Heather Tompkins

Heather Tompkins

Last updated on 4 November 2020

Heather Tompkins is a Project Officer at the Library and Archives Canada


When the call came out for blog posts for this year’s World Digital Preservation Day, we within the Digital Preservation and Migration Division of Library and Archives Canada (LAC) wondered what we could discuss and what might be of interest for the external community.  Today, we are opting to blog about our Pre-Ingest workflow.  

Our Pre-Ingest review is part of an essential workflow for preserving digital archives.  We’re looking forward to sharing what we are doing and hearing from you re: how your own work may be similar or different.  So far, this work hasn’t been greatly impacted by COVID-19 – we have continued to do Pre-Ingest despite working from home with minor network speed issues.  Our built infrastructure (specifically, a 20TB server to which we can connect via VPN), and our ability to message, share screens, and video chat have all been put to good use!  

As is often the case with digital archival transfers, we don’t always have the opportunity to review the content prior to transfer or gather much information.  As a result, sometimes what is transferred… isn’t always what we intended to acquire or preserve.  LAC’s Pre-Ingest workflow helps to address this challenge. Initiated in 2013 with only two staff members, this function has grown over the past seven years to include five Digital Archivists from the Digital Integration section who bring both archival experience and a digital preservation mindset to the work.

So what is Pre-Ingest?

Pre-Ingest entails the staging and review of transferred digital records in order to pro-actively identify potential digital archival and preservation issues.  It is conducted by Digital Archivists and occurs prior to archival selection, arrangement and description, which is then performed by a separate team of archivists at LAC. 

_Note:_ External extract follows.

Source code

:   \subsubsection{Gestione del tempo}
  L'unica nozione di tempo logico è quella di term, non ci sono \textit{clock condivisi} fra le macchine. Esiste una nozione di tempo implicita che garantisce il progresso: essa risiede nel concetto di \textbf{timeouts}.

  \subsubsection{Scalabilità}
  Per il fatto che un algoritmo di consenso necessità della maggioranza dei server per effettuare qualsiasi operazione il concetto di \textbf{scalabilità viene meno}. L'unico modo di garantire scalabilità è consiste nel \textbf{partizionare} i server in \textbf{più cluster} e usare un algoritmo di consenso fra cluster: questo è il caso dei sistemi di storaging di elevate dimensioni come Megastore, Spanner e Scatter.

Pre-Ingest includes the following main tasks:

  • Copying transferred digital content to our infrastructure with specialized software (Pinpoint Labs SafeCopy)

    • This is to ensure no data loss or changes to metadata (e.g. time/date stamps)

  • Creating a Digital Object Inventory to document all incoming digital objects regardless of whether they are selected and preserved

  • Performing file format identification, analysis and triage

  • Identifying encrypted and password protected files

  • Weeding of non-archival digital objects such as temporary, application and system files

    • We don’t hit delete but instead segregate such content so that the responsible archivist will be left with a subset of potential archival records to process

  • Completing a Pre-Ingest report to document our analysis and next steps

What is the goal of Pre-Ingest?

The goals of Pre-Ingest are several:

  • To establish control over transferred data and ensure authenticity, and that integrity of the records is maintained

  • To better document the transferred digital objects - characterization allows us to gauge our confidence in our institutional ability to preserve and provide access to the content, while identifying any gaps

  • To provide the responsible archivist with strategic advice related to our findings, in order to aid their selection, arrangement, and description decisions

  • And ultimately, to ensure that a well understood SIP is handed over to our Digital Preservation section for long-term preservation (i.e. we know what we have and how to access it)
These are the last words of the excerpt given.